Learning Grasp Affordance Reasoning through Semantic Relations

Reasoning about object affordances allows an autonomous agent to perform generalised manipulation tasks among object instances. While current approaches to grasp affordance estimation are effective, they are limited to a single hypothesis. We present an approach for detection and extraction of multiple grasp affordances on an object via visual input. We define semantics as a combination of multiple attributes, which yields benefits in terms of generalisation for grasp affordance prediction. We use Markov Logic Networks to build a knowledge base graph representation to obtain a probability distribution of grasp affordances for an object. To harvest the knowledge base, we collect and make available a novel dataset that relates different semantic attributes. We achieve reliable mappings of the predicted grasp affordances on the object by learning prototypical grasping patches from several examples. We show our method's generalisation capabilities on grasp affordance prediction for novel instances and compare with similar methods in the literature. Moreover, using a robotic platform, on simulated and real scenarios, we evaluate the success of the grasping task when conditioned on the grasp affordance prediction.

Reasoning on Grasp-Action Affordances

Artificial intelligence is essential to succeed in challenging activities that involve dynamic environments, such as object manipulation tasks in indoor scenes. Most of the state-of-the-art literature explores robotic grasping methods by focusing exclusively on attributes of the target object. When it comes to human perceptual learning approaches, these physical qualities are not only inferred from the object, but also from the characteristics of the surroundings. This work proposes a method that includes environmental context to reason on an object affordance to then deduce its grasping regions. This affordance is reasoned using a ranked association of visual semantic attributes harvested in a knowledge base graph representation. The framework is assessed using standard learning evaluation metrics and the zero-shot affordance prediction scenario. The resulting grasping areas are compared with unseen labelled data to asses their accuracy matching percentage. The outcome of this evaluation suggest the autonomy capabilities of the proposed method for object interaction applications in indoor environments.

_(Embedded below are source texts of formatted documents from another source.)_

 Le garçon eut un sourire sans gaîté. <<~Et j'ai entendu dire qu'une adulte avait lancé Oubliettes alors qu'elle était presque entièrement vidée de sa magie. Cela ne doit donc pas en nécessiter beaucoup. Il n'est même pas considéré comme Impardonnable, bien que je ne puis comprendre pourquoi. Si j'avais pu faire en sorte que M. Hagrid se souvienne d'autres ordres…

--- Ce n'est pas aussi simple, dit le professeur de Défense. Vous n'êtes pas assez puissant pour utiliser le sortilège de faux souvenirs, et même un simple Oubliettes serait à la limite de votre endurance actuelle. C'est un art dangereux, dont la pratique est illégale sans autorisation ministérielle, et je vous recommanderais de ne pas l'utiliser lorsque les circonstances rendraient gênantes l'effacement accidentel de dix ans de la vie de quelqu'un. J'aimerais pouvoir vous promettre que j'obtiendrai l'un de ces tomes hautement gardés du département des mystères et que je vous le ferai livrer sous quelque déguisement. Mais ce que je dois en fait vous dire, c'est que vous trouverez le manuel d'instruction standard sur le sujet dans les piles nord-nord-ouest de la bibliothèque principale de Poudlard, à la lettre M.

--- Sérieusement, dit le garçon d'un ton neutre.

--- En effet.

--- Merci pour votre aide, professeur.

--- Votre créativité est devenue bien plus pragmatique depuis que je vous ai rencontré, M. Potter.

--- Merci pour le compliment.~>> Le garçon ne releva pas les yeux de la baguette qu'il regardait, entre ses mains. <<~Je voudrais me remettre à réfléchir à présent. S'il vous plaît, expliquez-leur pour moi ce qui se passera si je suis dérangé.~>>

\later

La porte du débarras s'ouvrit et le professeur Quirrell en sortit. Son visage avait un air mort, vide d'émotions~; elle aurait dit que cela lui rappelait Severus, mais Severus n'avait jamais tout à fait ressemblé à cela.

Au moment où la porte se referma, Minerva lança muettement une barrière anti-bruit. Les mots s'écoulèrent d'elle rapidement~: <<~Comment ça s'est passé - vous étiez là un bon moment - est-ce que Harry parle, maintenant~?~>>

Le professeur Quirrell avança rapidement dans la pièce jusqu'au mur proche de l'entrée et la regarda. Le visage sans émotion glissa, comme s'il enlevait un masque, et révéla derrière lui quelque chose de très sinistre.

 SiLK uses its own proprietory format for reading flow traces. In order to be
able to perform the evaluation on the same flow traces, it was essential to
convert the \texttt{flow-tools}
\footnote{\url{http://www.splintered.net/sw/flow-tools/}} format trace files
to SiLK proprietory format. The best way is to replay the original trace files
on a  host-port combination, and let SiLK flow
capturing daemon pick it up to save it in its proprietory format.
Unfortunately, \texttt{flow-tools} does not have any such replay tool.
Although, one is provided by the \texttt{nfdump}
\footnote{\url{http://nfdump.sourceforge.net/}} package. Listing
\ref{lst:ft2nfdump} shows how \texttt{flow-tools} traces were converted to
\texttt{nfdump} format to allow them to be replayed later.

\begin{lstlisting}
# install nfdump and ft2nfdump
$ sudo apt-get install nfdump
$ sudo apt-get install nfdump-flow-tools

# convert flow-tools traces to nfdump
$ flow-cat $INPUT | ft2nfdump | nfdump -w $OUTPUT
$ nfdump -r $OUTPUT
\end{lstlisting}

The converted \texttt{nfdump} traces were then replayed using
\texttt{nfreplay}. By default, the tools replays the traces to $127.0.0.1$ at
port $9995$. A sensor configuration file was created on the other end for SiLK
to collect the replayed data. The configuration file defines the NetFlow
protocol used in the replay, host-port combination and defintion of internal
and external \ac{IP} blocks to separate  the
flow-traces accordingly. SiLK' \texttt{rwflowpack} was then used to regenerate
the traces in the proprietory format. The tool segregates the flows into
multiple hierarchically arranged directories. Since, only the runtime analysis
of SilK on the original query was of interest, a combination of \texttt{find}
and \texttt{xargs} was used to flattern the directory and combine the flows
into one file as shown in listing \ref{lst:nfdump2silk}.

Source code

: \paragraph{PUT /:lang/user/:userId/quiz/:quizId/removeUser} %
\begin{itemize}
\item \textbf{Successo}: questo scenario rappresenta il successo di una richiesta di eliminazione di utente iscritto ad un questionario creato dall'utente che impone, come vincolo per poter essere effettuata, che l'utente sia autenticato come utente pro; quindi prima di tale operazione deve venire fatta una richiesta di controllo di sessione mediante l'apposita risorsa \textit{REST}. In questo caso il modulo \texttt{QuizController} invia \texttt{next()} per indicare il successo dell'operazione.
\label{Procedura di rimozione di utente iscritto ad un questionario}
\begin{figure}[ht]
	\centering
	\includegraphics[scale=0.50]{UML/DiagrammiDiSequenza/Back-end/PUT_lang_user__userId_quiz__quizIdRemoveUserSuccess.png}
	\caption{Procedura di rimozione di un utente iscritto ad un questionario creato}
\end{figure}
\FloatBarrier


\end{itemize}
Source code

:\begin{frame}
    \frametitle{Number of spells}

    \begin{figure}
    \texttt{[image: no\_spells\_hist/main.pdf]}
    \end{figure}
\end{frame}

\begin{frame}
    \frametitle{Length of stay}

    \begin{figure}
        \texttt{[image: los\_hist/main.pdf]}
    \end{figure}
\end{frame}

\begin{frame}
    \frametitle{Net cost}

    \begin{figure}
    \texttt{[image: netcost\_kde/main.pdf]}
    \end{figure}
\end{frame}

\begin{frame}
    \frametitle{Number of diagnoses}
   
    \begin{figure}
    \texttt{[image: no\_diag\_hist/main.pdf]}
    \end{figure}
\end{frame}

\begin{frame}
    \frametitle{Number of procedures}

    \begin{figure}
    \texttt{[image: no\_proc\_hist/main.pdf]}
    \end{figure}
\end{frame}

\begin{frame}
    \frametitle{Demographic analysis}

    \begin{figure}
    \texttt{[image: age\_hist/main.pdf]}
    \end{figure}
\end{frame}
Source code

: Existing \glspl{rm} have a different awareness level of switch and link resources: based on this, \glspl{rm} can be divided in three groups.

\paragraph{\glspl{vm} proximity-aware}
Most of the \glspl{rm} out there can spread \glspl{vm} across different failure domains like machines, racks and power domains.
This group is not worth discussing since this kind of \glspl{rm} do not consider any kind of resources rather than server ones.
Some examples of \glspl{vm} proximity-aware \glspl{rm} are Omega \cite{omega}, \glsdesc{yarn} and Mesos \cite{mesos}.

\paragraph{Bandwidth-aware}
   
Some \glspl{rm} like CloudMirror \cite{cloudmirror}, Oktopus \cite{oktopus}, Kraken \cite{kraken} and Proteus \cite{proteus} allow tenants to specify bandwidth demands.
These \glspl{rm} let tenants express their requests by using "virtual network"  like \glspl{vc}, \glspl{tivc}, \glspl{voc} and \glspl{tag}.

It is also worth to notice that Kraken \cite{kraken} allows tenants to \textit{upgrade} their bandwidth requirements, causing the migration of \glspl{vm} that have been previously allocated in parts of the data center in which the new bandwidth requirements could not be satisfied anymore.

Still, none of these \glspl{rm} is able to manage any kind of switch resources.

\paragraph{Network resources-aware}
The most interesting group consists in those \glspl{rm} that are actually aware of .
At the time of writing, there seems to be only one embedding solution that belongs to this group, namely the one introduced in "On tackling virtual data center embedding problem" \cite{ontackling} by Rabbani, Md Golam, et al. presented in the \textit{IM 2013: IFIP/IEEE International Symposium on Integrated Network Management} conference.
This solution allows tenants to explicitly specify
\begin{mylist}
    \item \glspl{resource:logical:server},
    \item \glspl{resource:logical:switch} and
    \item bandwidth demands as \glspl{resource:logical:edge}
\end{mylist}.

Learning and Composing Primitive Skills for Dual-arm Manipulation

In an attempt to confer robots with complex manipulation capabilities, dual-arm anthropomorphic systems have become an important research topic in the robotics community. Most approaches in the literature rely upon a great understanding of the dynamics underlying the system's behaviour and yet offer limited autonomous generalisation capabilities. To address these limitations, this work proposes a modelisation for dual-arm manipulators based on dynamic movement primitives laying in two orthogonal spaces. The modularity and learning capabilities of this model are leveraged to formulate a novel end-to-end learning-based framework which (i) learns a library of primitive skills from human demonstrations, and (ii) composes such knowledge simultaneously and sequentially to confront novel scenarios. The feasibility of the proposal is evaluated by teaching the iCub humanoid the basic skills to succeed on simulated dual-arm pick-and-place tasks. The results suggest the learning and generalisation capabilities of the proposed framework extend to autonomously conduct undemonstrated dual-arm manipulation tasks.